Abstract

The recent CPA position paper—“Community Treatment Orders and Other Forms of Mandatory Outpatient Treatment”—reviews mandatory outpatient treatment for patients with serious and persistent mental illnesses and advocates for their use in specific clinical and legal contexts. 1
More than 75 jurisdictions worldwide (including 9 Canadian provinces, most of the United States, Australia, England, Wales, New Zealand, Scotland, Sweden, Denmark, Norway, Switzerland) have enacted Community Treatment Order (CTO) legislation. 2 Although the specific legal frameworks for CTO enactment across Canadian provinces are not identical, most generally build upon the criteria for involuntary inpatient hospitalization (e.g., the individual is likely to cause harm to themselves or others or experience serious deterioration or physical impairment). 3 For example, in Ontario, a CTO can be implemented if the individual has been a patient in a psychiatric setting 2 or more times, equating to a 30 day or longer stay within the past 3 years, or if a previous CTO has been in effect.

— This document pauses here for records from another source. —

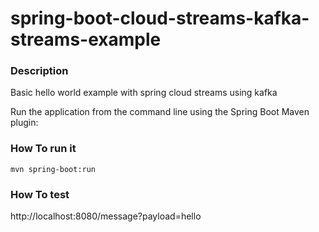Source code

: # spring-boot-cloud-streams-kafka-streams-example

### Description
Basic hello world example with spring cloud streams using kafka 

Run the application from the command line using the Spring Boot Maven plugin:

### How To run it

``` 
mvn spring-boot:run
```

### How To test
http://localhost:8080/message?payload=hello
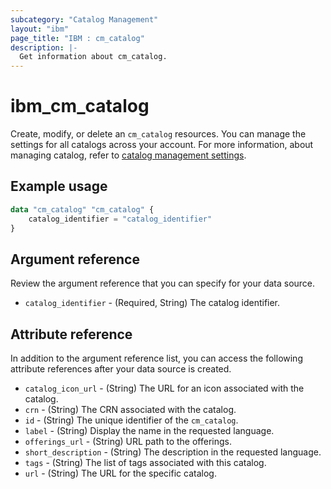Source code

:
 ```yaml
---
subcategory: "Catalog Management"
layout: "ibm"
page_title: "IBM : cm_catalog"
description: |-
  Get information about cm_catalog.
---
```


# ibm_cm_catalog

Create, modify, or delete an `cm_catalog` resources. You can manage the settings for all catalogs across your account. For more information, about managing catalog, refer to [catalog management settings](https://cloud.ibm.com/docs/account?topic=account-account-getting-started).


## Example usage

```terraform
data "cm_catalog" "cm_catalog" {
	catalog_identifier = "catalog_identifier"
}
```

## Argument reference
Review the argument reference that you can specify for your data source. 
 
- `catalog_identifier` - (Required, String) The catalog identifier.


## Attribute reference
In addition to the argument reference list, you can access the following attribute references after your data source is created.

- `catalog_icon_url` - (String) The URL for an icon associated with the catalog.
- `crn` - (String) The CRN associated with the catalog.
- `id` - (String) The unique identifier of the `cm_catalog`.
- `label` - (String) Display the name in the requested language.
- `offerings_url` - (String) URL path to the offerings.
- `short_description` - (String) The description in the requested language.
- `tags` - (String) The list of tags associated with this catalog.
- `url` - (String) The URL for the specific catalog.
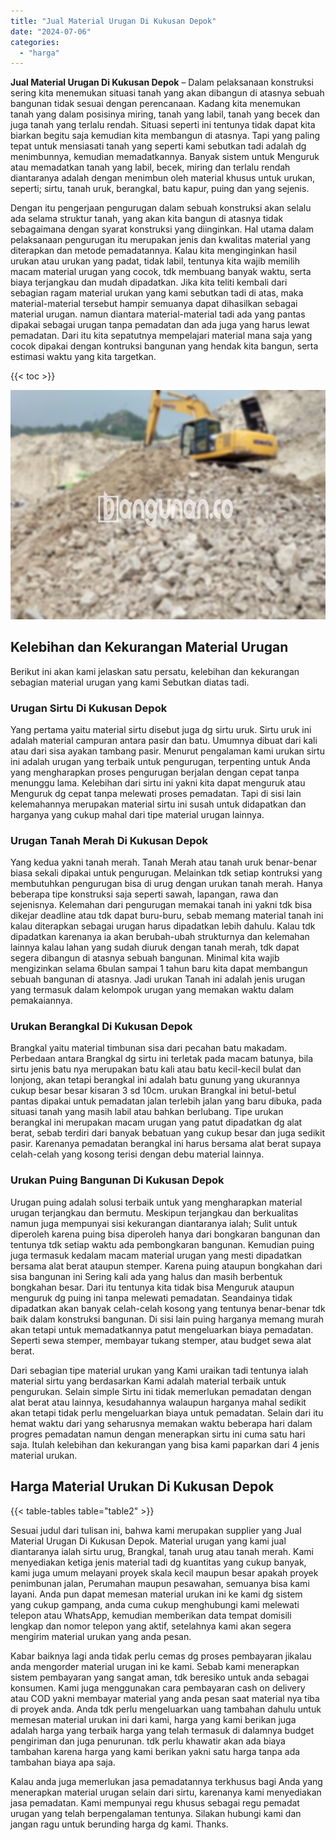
 ```yaml
---
title: "Jual Material Urugan Di Kukusan Depok"
date: "2024-07-06"
categories: 
  - "harga"
---
```


**Jual Material Urugan Di Kukusan Depok** – Dalam pelaksanaan konstruksi sering kita menemukan situasi tanah yang akan dibangun di atasnya sebuah bangunan tidak sesuai dengan perencanaan. Kadang kita menemukan tanah yang dalam posisinya miring, tanah yang labil, tanah yang becek dan juga tanah yang terlalu rendah. Situasi seperti ini tentunya tidak dapat kita biarkan begitu saja kemudian kita membangun di atasnya. Tapi yang paling tepat untuk mensiasati tanah yang seperti kami sebutkan tadi adalah dg menimbunnya, kemudian memadatkannya. Banyak sistem untuk Menguruk atau memadatkan tanah yang labil, becek, miring dan terlalu rendah diantaranya adalah dengan menimbun oleh material khusus untuk urukan, seperti; sirtu, tanah uruk, berangkal, batu kapur, puing dan yang sejenis.

Dengan itu pengerjaan pengurugan dalam sebuah konstruksi akan selalu ada selama struktur tanah, yang akan kita bangun di atasnya tidak sebagaimana dengan syarat konstruksi yang diinginkan. Hal utama dalam pelaksanaan pengurugan itu merupakan jenis dan kwalitas material yang diterapkan dan metode pemadatannya. Kalau kita menginginkan hasil urukan atau urukan yang padat, tidak labil, tentunya kita wajib memilih macam material urugan yang cocok, tdk membuang banyak waktu, serta biaya terjangkau dan mudah dipadatkan. Jika kita teliti kembali dari sebagian ragam material urukan yang kami sebutkan tadi di atas, maka material-material tersebut hampir semuanya dapat dihasilkan sebagai material urugan. namun diantara material-material tadi ada yang pantas dipakai sebagai urugan tanpa pemadatan dan ada juga yang harus lewat pemadatan. Dari itu kita sepatutnya mempelajari material mana saja yang cocok dipakai dengan kontruksi bangunan yang hendak kita bangun, serta estimasi waktu yang kita targetkan.

{{< toc >}}

![Jual Material Urugan Di Kukusan Depok](/images/jual-urugan-35.png)

## Kelebihan dan Kekurangan Material Urugan

Berikut ini akan kami jelaskan satu persatu, kelebihan dan kekurangan sebagian material urugan yang kami Sebutkan diatas tadi.

### Urugan Sirtu Di Kukusan Depok

Yang pertama yaitu material sirtu disebut juga dg sirtu uruk. Sirtu uruk ini adalah material campuran antara pasir dan batu. Umumnya dibuat dari kali atau dari sisa ayakan tambang pasir. Menurut pengalaman kami urukan sirtu ini adalah urugan yang terbaik untuk pengurugan, terpenting untuk Anda yang mengharapkan proses pengurugan berjalan dengan cepat tanpa menunggu lama. Kelebihan dari sirtu ini yakni kita dapat menguruk atau Menguruk dg cepat tanpa melewati proses pemadatan. Tapi di sisi lain kelemahannya merupakan material sirtu ini susah untuk didapatkan dan harganya yang cukup mahal dari tipe material urugan lainnya.

### Urugan Tanah Merah Di Kukusan Depok

Yang kedua yakni tanah merah. Tanah Merah atau tanah uruk benar-benar biasa sekali dipakai untuk pengurugan. Melainkan tdk setiap kontruksi yang membutuhkan pengurugan bisa di urug dengan urukan tanah merah. Hanya beberapa tipe konstruksi saja seperti sawah, lapangan, rawa dan sejenisnya. Kelemahan dari pengurugan memakai tanah ini yakni tdk bisa dikejar deadline atau tdk dapat buru-buru, sebab memang material tanah ini kalau diterapkan sebagai urugan harus dipadatkan lebih dahulu. Kalau tdk dipadatkan karenanya ia akan berubah-ubah strukturnya dan kelemahan lainnya kalau lahan yang sudah diuruk dengan tanah merah, tdk dapat segera dibangun di atasnya sebuah bangunan. Minimal kita wajib mengizinkan selama 6bulan sampai 1 tahun baru kita dapat membangun sebuah bangunan di atasnya. Jadi urukan Tanah ini adalah jenis urugan yang termasuk dalam kelompok urugan yang memakan waktu dalam pemakaiannya.

### Urukan Berangkal Di Kukusan Depok

Brangkal yaitu material timbunan sisa dari pecahan batu makadam. Perbedaan antara Brangkal dg sirtu ini terletak pada macam batunya, bila sirtu jenis batu nya merupakan batu kali atau batu kecil-kecil bulat dan lonjong, akan tetapi berangkal ini adalah batu gunung yang ukurannya cukup besar besar kisaran 3 sd 10cm. urukan Brangkal ini betul-betul pantas dipakai untuk pemadatan jalan terlebih jalan yang baru dibuka, pada situasi tanah yang masih labil atau bahkan berlubang. Tipe urukan berangkal ini merupakan macam urugan yang patut dipadatkan dg alat berat, sebab terdiri dari banyak bebatuan yang cukup besar dan juga sedikit pasir. Karenanya pemadatan berangkal ini harus bersama alat berat supaya celah-celah yang kosong terisi dengan debu material lainnya.

### Urukan Puing Bangunan Di Kukusan Depok

Urugan puing adalah solusi terbaik untuk yang mengharapkan material urugan terjangkau dan bermutu. Meskipun terjangkau dan berkualitas namun juga mempunyai sisi kekurangan diantaranya ialah; Sulit untuk diperoleh karena puing bisa diperoleh hanya dari bongkaran bangunan dan tentunya tdk setiap waktu ada pembongkaran bangunan. Kemudian puing juga termasuk kedalam macam material urugan yang mesti dipadatkan bersama alat berat ataupun stemper. Karena puing ataupun bongkahan dari sisa bangunan ini Sering kali ada yang halus dan masih berbentuk bongkahan besar. Dari itu tentunya kita tidak bisa Menguruk ataupun menguruk dg puing ini tanpa melewati pemadatan. Seandainya tidak dipadatkan akan banyak celah-celah kosong yang tentunya benar-benar tdk baik dalam konstruksi bangunan. Di sisi lain puing harganya memang murah akan tetapi untuk memadatkannya patut mengeluarkan biaya pemadatan. Seperti sewa stemper, membayar tukang stemper, atau budget sewa alat berat.

Dari sebagian tipe material urukan yang Kami uraikan tadi tentunya ialah material sirtu yang berdasarkan Kami adalah material terbaik untuk pengurukan. Selain simple Sirtu ini tidak memerlukan pemadatan dengan alat berat atau lainnya, kesudahannya walaupun harganya mahal sedikit akan tetapi tidak perlu mengeluarkan biaya untuk pemadatan. Selain dari itu hemat waktu dari yang seharusnya memakan waktu beberapa hari dalam progres pemadatan namun dengan menerapkan sirtu ini cuma satu hari saja. Itulah kelebihan dan kekurangan yang bisa kami paparkan dari 4 jenis material urukan.

## Harga Material Urukan Di Kukusan Depok

{{< table-tables table="table2" >}}

Sesuai judul dari tulisan ini, bahwa kami merupakan supplier yang Jual Material Urugan Di Kukusan Depok. Material urugan yang kami jual diantaranya ialah sirtu urug, Brangkal, tanah urug atau tanah merah. Kami menyediakan ketiga jenis material tadi dg kuantitas yang cukup banyak, kami juga umum melayani proyek skala kecil maupun besar apakah proyek penimbunan jalan, Perumahan maupun pesawahan, semuanya bisa kami layani. Anda pun dapat memesan material urukan ini ke kami dg sistem yang cukup gampang, anda cuma cukup menghubungi kami melewati telepon atau WhatsApp, kemudian memberikan data tempat domisili lengkap dan nomor telepon yang aktif, setelahnya kami akan segera mengirim material urukan yang anda pesan.

Kabar baiknya lagi anda tidak perlu cemas dg proses pembayaran jikalau anda mengorder material urugan ini ke kami. Sebab kami menerapkan sistem pembayaran yang sangat aman, tdk beresiko untuk anda sebagai konsumen. Kami juga menggunakan cara pembayaran cash on delivery atau COD yakni membayar material yang anda pesan saat material nya tiba di proyek anda. Anda tdk perlu mengeluarkan uang tambahan dahulu untuk memesan material urukan ini dari kami, harga yang kami berikan juga adalah harga yang terbaik harga yang telah termasuk di dalamnya budget pengiriman dan juga penurunan. tdk perlu khawatir akan ada biaya tambahan karena harga yang kami berikan yakni satu harga tanpa ada tambahan biaya apa saja.

Kalau anda juga memerlukan jasa pemadatannya terkhusus bagi Anda yang menerapkan material urugan selain dari sirtu, karenanya kami menyediakan jasa pemadatan. Kami mempunyai regu khusus sebagai regu pemadat urugan yang telah berpengalaman tentunya. Silakan hubungi kami dan jangan ragu untuk berunding harga dg kami. Thanks.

An additional requirement involves identifying a substitute decision maker (SDM) to assume treatment-making capacity for the individual named in the CTO. The SDM is decided upon by the physician’s reference a preestablished hierarchy of choices from the Health Care Consent Act. SDMs are typically represented as a partner or spouse, close relative, friend, or an adult child who is prepared to contribute to making health care decisions on behalf of their loved one. As families are often called upon to be SDMs, a recent qualitative review examined their perspectives on CTOs. 4 While the benefits generally outweighed the drawbacks, families tended to be displeased with the structure, process, and implementation of CTOs, and families were also concerned generally about mental health system services. 4
It is possible that SDM-related factors, such as stress, burnout, and poor communication, may diminish the effectiveness of CTOs. However, there have been no previous studies exploring whether improvement of these factors leads to improved outcomes for persons who are on CTOs or not, such as hospital readmission rates, days spent in hospital, housing, outpatient attendance, and participation in psychiatric services. 3 To that end, we propose future mixed-methods research to focus on characterizing the relationship between SDM stress, burnout, and communication with CTO-related outcomes, such as medication adherence and readmission rates. First, we aim to measure symptoms of burnout among SDMs with the aim of understanding how caregiver burnout may affect the caregiver’s ability to act as the patient’s SDM. Second, we will explore whether the SDM’s satisfaction with the care provided to the patient who is on a CTO will improve if burnout is appropriately addressed. Third, we will determine whether addressing SDM burnout will improve the quality of care provided for a patient on a CTO as well as the patient’s prognosis. Combining such quantitative and qualitative findings may provide valuable information for health care professionals, policy makers, community health administrators, and other researchers regarding the experience of SDMs to improve the CTO experience and process.